The DTOs are be used to serialize the state of the business objects between the EJB and client when using the remote interface. However, with care, business objects can be directly used as DTOs. You are required to re-use the entity classes as DTOs in this application. That means you must account for serialization of the entity class and Lazy-Load issues that can occur during post-transaction marshalling of the entity class.
Add separate Web UIs (WARs) to both applications to demonstrate integration between the Web UI and EJB Tiers.
In order to save development time and better leverage the work you have already performed in the remote interface testing, you may use the remote interfaces between your WAR and EJB components even though local interfaces would be more efficient when deployed within the same EAR or WAR. This is being done to cut down on the amount of project work for class. You would ideally use the local interfaces when possible. You should already be using the local interfaces between EJBs.
Add a Web UI to the eSales application. This may use EJB local or remote interfaces. The WAR for the Web UI must be deployed as part of the eSales EAR. The Web UI must have the following functionality.
Anonymous User
List open auctions
Get details for specific auction
createAccount (using AccountMgmtEJB)
Test Admin
reset All tables
populate tables (using Ingestor)
Seller
createAction (using SellerMgmtEJB)
getUserActions (using SellerMgmtEJB)
getAuction (using SellerMgmtEJB)
Buyer
Place bid (using BuyerMgmtEJB)
Add a Web UI to the eBidbot application (i.e., to the WAR you have already created for the EJBs). This may use the EJB local or remote interfaces. The WAR for the Web UI must be deployed solo -- containing the EJBs and Impls. The Web UI must have the following functionality.
Test Admin
reset All tables
Admin
createAccount (using OrderMgmtEJB)
Bidder
placeOrder (using OrderMgmtEJB)
Add transaction properties to the EJBs.
Transaction Scope - all session bean methods in these two applications should require a transaction.

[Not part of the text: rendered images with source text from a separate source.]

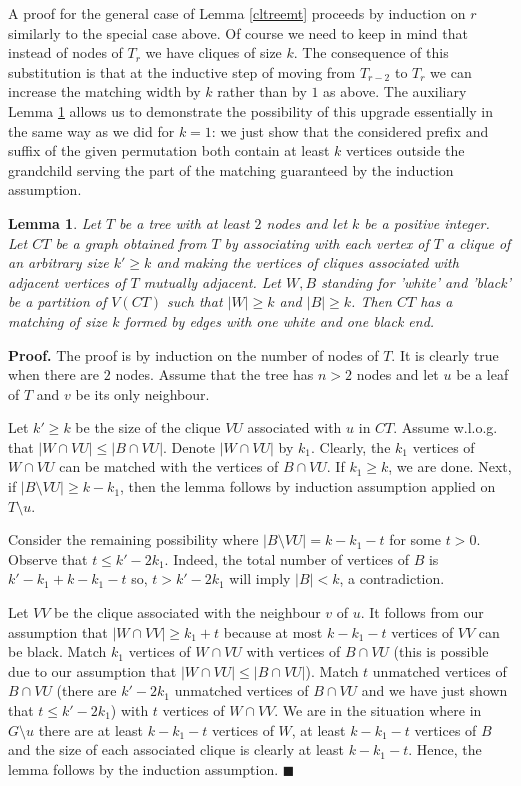 \documentclass{article}
\newtheorem{lemma}{Lemma}
\begin{document}
A proof for the general case of Lemma \ref{cltreemt} proceeds by induction on $r$ similarly
to the special case above. Of course we need to keep in mind that instead of nodes of $T_r$
we have cliques of size $k$. The consequence of this substitution is that at the inductive step
of moving from $T_{r-2}$ to $T_r$ we can increase the matching width by $k$ rather than by $1$
as above. The auxiliary Lemma \ref{kmatching} allows us to demonstrate the possibility of this
upgrade essentially in the same way as we did for $k=1$: we just show that the considered prefix 
and suffix of the given permutation both contain at least $k$ vertices outside the grandchild
serving the part of the matching guaranteed by the induction assumption. 

\begin{lemma} \label{kmatching}
Let $T$ be a tree with at least $2$ nodes and let $k$ be a positive integer.
Let $CT$ be a graph obtained from $T$ by associating
with each vertex of $T$ a clique of an arbitrary size $k' \geq k$
and making the vertices of cliques associated with adjacent vertices
of $T$ mutually adjacent. Let $W,B$ standing for 'white'
and 'black' be a partition of $V(CT)$ such that $|W| \geq k$
and $|B| \geq k$. Then $CT$ has a matching of size $k$ formed by edges
with one white and one black end.
\end{lemma}

{\bf Proof.}
The proof is by induction
on the number of nodes of $T$. It is clearly true when there are $2$ nodes.
Assume that the tree has $n>2$ nodes and let $u$ be a leaf of $T$
and $v$ be its only neighbour. 

Let $k' \geq k$ be the size of the clique $VU$ associated with $u$ in $CT$.
Assume w.l.o.g. that $|W \cap VU| \leq |B \cap VU|$. Denote $|W \cap VU|$
by $k_1$. Clearly, the $k_1$ vertices of $W \cap VU$ can be matched with the
vertices of $B \cap VU$. If $k_1 \geq k$, we are done. Next, 
if $|B \setminus VU| \geq k-k_1$, then the lemma follows by induction assumption
applied on $T \setminus u$.

Consider the remaining possibility where $|B \setminus VU|=k-k_1-t$ for some
$t>0$. Observe that $t \leq k'-2k_1$. Indeed, the total number of vertices of 
$B$ is $k'-k_1+k-k_1-t$ so, $t>k'-2k_1$ will imply $|B|<k$, a contradiction.

Let $VV$ be the clique associated 
with the neighbour $v$ of $u$. It follows from our assumption that $|W \cap VV| \geq k_1+t$
because at most $k-k_1-t$ vertices of $VV$ can be black. Match $k_1$ vertices
of $W \cap VU$ with vertices of $B \cap VU$ (this is possible due to our assumption that
$|W \cap VU| \leq |B \cap VU|$). Match $t$ unmatched vertices of 
$B \cap VU$ (there are $k'-2k_1$ unmatched vertices of $B \cap VU$ and we have just shown
that $t \leq k'-2k_1$) with $t$ vertices of $W \cap VV$. We are in the situation where
in $G \setminus u$ there are at least $k-k_1-t$ vertices of $W$, at least
$k-k_1-t$ vertices of $B$ and the size of each associated clique is clearly at 
least $k-k_1-t$. Hence, the lemma follows by the induction assumption.
$\blacksquare$
\end{document}
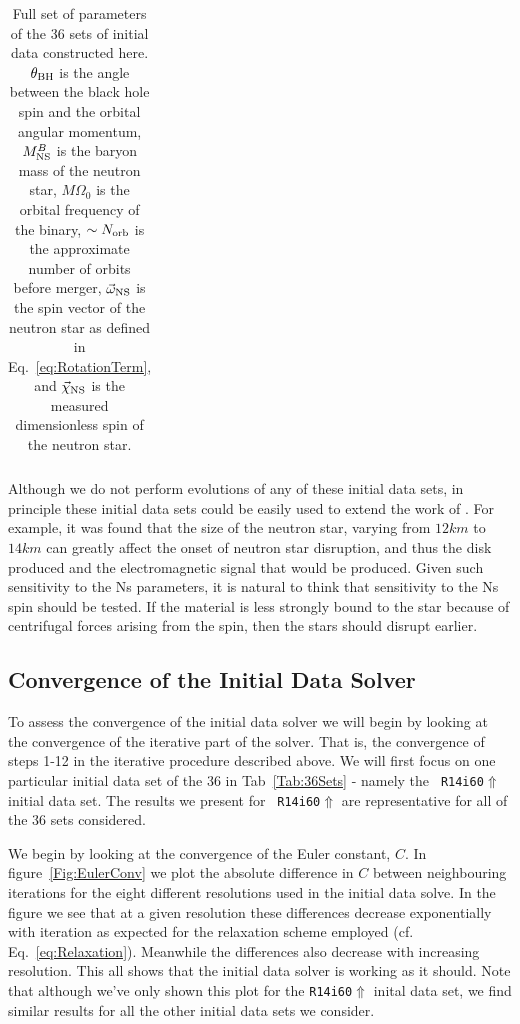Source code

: \begin{longtable}{l|c|c|c|c|c|c}
\caption[Initial data set parameters for series of 36 Bh-Ns initial
data sets.]{\label{tab:FullBHNSParameters}Full set of parameters of
  the 36 sets of initial data constructed here. $\theta_{\rm BH}$ is
  the angle between the black hole spin and the orbital angular
  momentum, $M^B_{\rm NS}$ is the baryon mass of the neutron star,
  $M\Omega_0$ is the orbital frequency of the binary, $\sim N_{\rm
    orb}$ is the approximate number of orbits before merger,
  $\vec{\omega}_{\rm NS}$ is the spin vector of the neutron star as
  defined in Eq.~\ref{eq:RotationTerm}, and $\vec{\chi}_{\rm NS}$ is
  the measured dimensionless spin of the neutron star.}
\end{longtable}

Although we do not perform evolutions of any of these initial data sets, in principle these initial data sets could be easily used to
extend the work of \cite{Foucart:2013a}. For example, it was found
that the size of the neutron star, varying from $12km$ to $14km$ can
greatly affect the onset of neutron star disruption, and thus the disk
produced and the electromagnetic signal that would be produced. Given
such sensitivity to the Ns parameters, it is natural to think that
sensitivity to the Ns spin should be tested. If the material is less
strongly bound to the star because of centrifugal forces arising from
the spin, then the stars should disrupt earlier.

\subsection{Convergence of the Initial Data Solver}
To assess the convergence of the initial data solver we will begin by looking at the convergence of the iterative part of the solver. That is, the convergence of steps 1-12 in the iterative procedure
described above. We will first focus on one particular initial data
set of the 36 in Tab~\ref{Tab:36Sets} - namely the {\tt
  R14i60$\Uparrow$} initial data set. The results we present for {\tt
  R14i60$\Uparrow$} are representative for all of the 36 sets considered.

We begin by looking at the convergence of the Euler constant, $C$. In figure~\ref{Fig:EulerConv} we plot the absolute difference in $C$ between neighbouring iterations for the eight
different resolutions used in the initial data solve. %
In the figure we see that at a given resolution these differences
decrease exponentially with iteration as expected for the relaxation
scheme employed (cf. Eq.~\ref{eq:Relaxation}). Meanwhile the differences also decrease with increasing resolution. This all shows that the initial data solver is working as it should. Note that although we've only shown
this plot for the {\tt R14i60$\Uparrow$} inital data set, we find similar results for all the other initial data sets we consider.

Transaction Integrity - add transaction rollback logic to EJBs that detect a move date for a residence is prior to the move-in date.
Create a demonstration of transactions and the capability of rollback by implementing a scenario that adds something to the database and then a *follow-on* rollback causes the changes to be undone.
To satisfy the transaction demonstration requirement, you must actually store something in the database and then later in the transaction roll it back based on some decision. If you make the decision before you store the information -- you are not satisfying the requirement. It is common for students to implement a wrapper around an existing method that takes a collection and populate the collection with good data up front and bad data at the end. The good data that got successfully processed should get rolled back once the bad data is processed. Create remote methods that can tell your RMI client that this actually occured.